As organizations continue to recognize the value of data as an asset, the market for data quality solutions will grow. Gartner reported that the market for data quality software tools reached $1.61 billion in 2017 (the most recent year for which the company has data), an increase of 11.6% over 2016. Given the proliferation of customer data, medical data, Internet of Things streams, and other sources, this market growth is likely to accelerate in coming years as businesses support new initiatives for data quality.
BY JUDITH LAMONT, KMWORLD SENIOR WRITER
Judith Lamont, Ph.D., is a research analyst with Zentek Corp., email firstname.lastname@example.org
Customer Data: How Bad Is It?
One study of data quality reported in Harvard Business Review was carried out by managers participating in executive training being given by university and corporate trainers. The individuals were from companies and government agencies, and came from a variety of functional areas, including customer service and HR. They selected 10-15 critical work-related attributes from 100 work units (records), and checked each one for errors.
Nearly half the records had a least one critical error; for one-fourth of respondents, only 30% of the records were correct, and for half the respondents, fewer than 60% were correct. Only 3% of the records were deemed acceptable even using a low standard.
Many advertisers rely on information from third parties to target their ads, particularly online ads. Deloitte (www.deloitte.com) asked roughly 100 of its own employees to review information about themselves that was available through a consumer data broker's portal in order to evaluate its accuracy. The data covered numerous variables, grouped into six categories such as demographic, economic, and purchasing history.
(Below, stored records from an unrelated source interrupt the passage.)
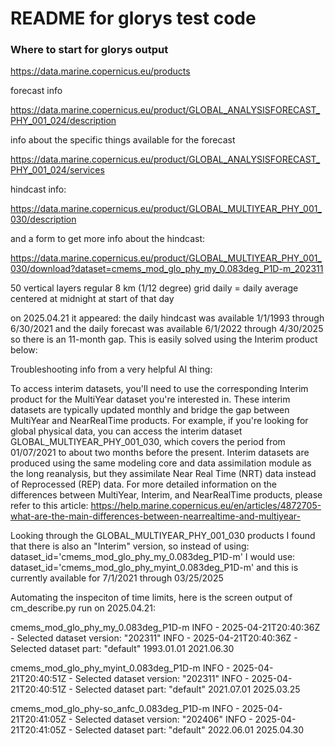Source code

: # README for glorys test code

### Where to start for glorys output

https://data.marine.copernicus.eu/products

forecast info

https://data.marine.copernicus.eu/product/GLOBAL_ANALYSISFORECAST_PHY_001_024/description

info about the specific things available for the forecast

https://data.marine.copernicus.eu/product/GLOBAL_ANALYSISFORECAST_PHY_001_024/services

hindcast info:

https://data.marine.copernicus.eu/product/GLOBAL_MULTIYEAR_PHY_001_030/description

and a form to get more info about the hindcast:

https://data.marine.copernicus.eu/product/GLOBAL_MULTIYEAR_PHY_001_030/download?dataset=cmems_mod_glo_phy_my_0.083deg_P1D-m_202311

50 vertical layers
regular 8 km (1/12 degree) grid
daily = daily average centered at midnight at start of that day

on 2025.04.21 it appeared:
the daily hindcast was available 1/1/1993 through 6/30/2021
and the daily forecast was available 6/1/2022 through 4/30/2025
so there is an 11-month gap. This is easily solved using the Interim product below:

Troubleshooting info from a very helpful AI thing:

To access interim datasets, you'll need to use the corresponding Interim product for the MultiYear dataset you're interested in. These interim datasets are typically updated monthly and bridge the gap between MultiYear and NearRealTime products.
For example, if you're looking for global physical data, you can access the interim dataset GLOBAL_MULTIYEAR_PHY_001_030, which covers the period from 01/07/2021 to about two months before the present.
Interim datasets are produced using the same modeling core and data assimilation module as the long reanalysis, but they assimilate Near Real Time (NRT) data instead of Reprocessed (REP) data.
For more detailed information on the differences between MultiYear, Interim, and NearRealTime products, please refer to this article: https://help.marine.copernicus.eu/en/articles/4872705-what-are-the-main-differences-between-nearrealtime-and-multiyear-

Looking through the GLOBAL_MULTIYEAR_PHY_001_030 products I found that there is also an "Interim" version,
so instead of using:
dataset_id='cmems_mod_glo_phy_my_0.083deg_P1D-m'
I would use:
dataset_id='cmems_mod_glo_phy_myint_0.083deg_P1D-m'
and this is currently available for 7/1/2021 through 03/25/2025

Automating the inspeciton of time limits, here is the screen output of cm_describe.py
run on 2025.04.21:

cmems_mod_glo_phy_my_0.083deg_P1D-m
INFO - 2025-04-21T20:40:36Z - Selected dataset version: "202311"
INFO - 2025-04-21T20:40:36Z - Selected dataset part: "default"
1993.01.01
2021.06.30

cmems_mod_glo_phy_myint_0.083deg_P1D-m
INFO - 2025-04-21T20:40:51Z - Selected dataset version: "202311"
INFO - 2025-04-21T20:40:51Z - Selected dataset part: "default"
2021.07.01
2025.03.25

cmems_mod_glo_phy-so_anfc_0.083deg_P1D-m
INFO - 2025-04-21T20:41:05Z - Selected dataset version: "202406"
INFO - 2025-04-21T20:41:05Z - Selected dataset part: "default"
2022.06.01
2025.04.30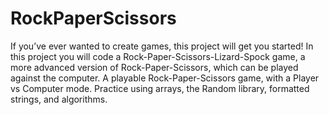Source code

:# RockPaperScissors
If you’ve ever wanted to create games, this project will get you started! In this project you will code a Rock-Paper-Scissors-Lizard-Spock game, a more advanced version of Rock-Paper-Scissors, which can be played against the computer.
A playable Rock-Paper-Scissors game, with a Player vs Computer mode. Practice using arrays, the Random library, formatted strings, and algorithms.
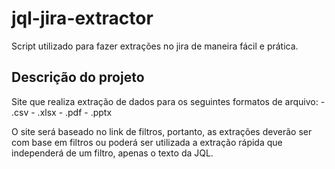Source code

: # jql-jira-extractor
Script utilizado para fazer extrações no jira de maneira fácil e prática.

## Descrição do projeto
Site que realiza extração de dados para os seguintes formatos de arquivo:
	- .csv
	- .xlsx
	- .pdf
	- .pptx

O site será baseado no link de filtros, portanto, as extrações deverão ser com base em filtros ou poderá ser utilizada a extração rápida que independerá de um filtro, apenas o texto da JQL.
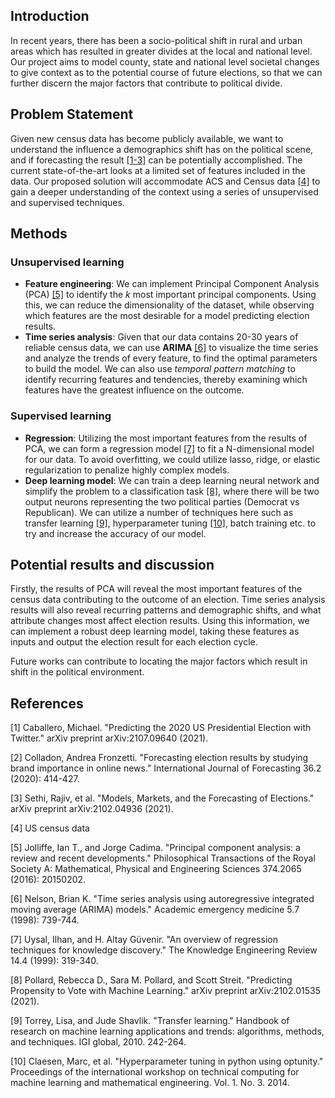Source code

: ## Introduction

In recent years, there has been a socio-political shift in rural and urban areas which has resulted in greater divides at the local and national level. Our project aims to model county, state and national level societal changes to give context as to the potential course of future elections, so that we can further discern the major factors that contribute to political divide.

## Problem Statement

Given new census data has become publicly available, we want to understand the influence a demographics shift has on the political scene, and if forecasting the result [[1-3]](#3) can be potentially accomplished. The current state-of-the-art looks at a limited set of features included in the data. Our proposed solution will accommodate ACS and Census data [[4]](https://www.census.gov/programs-surveys/decennial-census/about/rdo/summary-files.html?fbclid=IwAR0jbjLLCO3PeyQxeD01TJPXtcY37r1n_hvP1jYTUU5_3TBF7ipo6oxzGrY) to gain a deeper understanding of the context using a series of unsupervised and supervised techniques.

## Methods

### Unsupervised learning

- **Feature engineering**: We can implement Principal Component Analysis (PCA) [[5]](#5) to identify the _k_ most important principal components. Using this, we can reduce the dimensionality of the dataset, while observing which features are the most desirable for a model predicting election results.
- **Time series analysis**: Given that our data contains 20-30 years of reliable census data, we can use **ARIMA** [[6]](#6) to visualize the time series and analyze the trends of every feature, to find the optimal parameters to build the model. We can also use _temporal pattern matching_ to identify recurring features and tendencies, thereby examining which features have the greatest influence on the outcome.

### Supervised learning

- **Regression**: Utilizing the most important features from the results of PCA, we can form a regression model [[7]](#7) to fit a N-dimensional model for our data. To avoid overfitting, we could utilize lasso, ridge, or elastic regularization to penalize highly complex models. 
- **Deep learning model**: We can train a deep learning neural network and simplify the problem to a classification task [[8]](#8), where there will be two output neurons representing the two political parties (Democrat vs Republican). We can utilize a number of techniques here such as transfer learning [[9]](#9), hyperparameter tuning [[10]](#10), batch training etc. to try and increase the accuracy of our model.

## Potential results and discussion

Firstly, the results of PCA will reveal the most important features of the census data contributing to the outcome of an election. Time series analysis results will also reveal recurring patterns and demographic shifts, and what attribute changes most affect election results. Using this information, we can implement a robust deep learning model, taking these features as inputs and output the election result for each election cycle. 

Future works can contribute to locating the major factors which result in shift in the political environment.

## References
<a id="1">[1]</a> 
Caballero, Michael. "Predicting the 2020 US Presidential Election with Twitter." arXiv preprint arXiv:2107.09640 (2021).

<a id="2">[2]</a>
Colladon, Andrea Fronzetti. "Forecasting election results by studying brand importance in online news." International Journal of Forecasting 36.2 (2020): 414-427.

<a id="3">[3]</a>
Sethi, Rajiv, et al. "Models, Markets, and the Forecasting of Elections." arXiv preprint arXiv:2102.04936 (2021).

<a id="4">[4]</a> US census data

<a id="5">[5]</a>
Jolliffe, Ian T., and Jorge Cadima. "Principal component analysis: a review and recent developments." Philosophical Transactions of the Royal Society A: Mathematical, Physical and Engineering Sciences 374.2065 (2016): 20150202.

<a id="6">[6]</a>
Nelson, Brian K. "Time series analysis using autoregressive integrated moving average (ARIMA) models." Academic emergency medicine 5.7 (1998): 739-744.

<a id="7">[7]</a>
Uysal, Ilhan, and H. Altay Güvenir. "An overview of regression techniques for knowledge discovery." The Knowledge Engineering Review 14.4 (1999): 319-340.

<a id="8">[8]</a>
Pollard, Rebecca D., Sara M. Pollard, and Scott Streit. "Predicting Propensity to Vote with Machine Learning." arXiv preprint arXiv:2102.01535 (2021).

<a id="9">[9]</a>
Torrey, Lisa, and Jude Shavlik. "Transfer learning." Handbook of research on machine learning applications and trends: algorithms, methods, and techniques. IGI global, 2010. 242-264.

<a id="10">[10]</a>
Claesen, Marc, et al. "Hyperparameter tuning in python using optunity." Proceedings of the international workshop on technical computing for machine learning and mathematical engineering. Vol. 1. No. 3. 2014.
The employees were asked to indicate whether the data for each variable was correct, and also to indicate by category whether the percent of data correct overall was zero, 25%, 50%, 75%, or 100%.
Results showed that for nearly half of the variables, the data was inaccurate for half of the respondents. Nearly 60% of respondents rated the overall accuracy of the demographic category to be 50% or less, despite the fact that information such as birth date and marital status can be obtained from a variety of reliable sources. Fewer than half said their purchase activity as listed in the portal was correct. The bottom line is that when data is being used to target customers or predict what they might want to purchase, the initiatives are on shaky ground unless effort is devoted to improving data quality.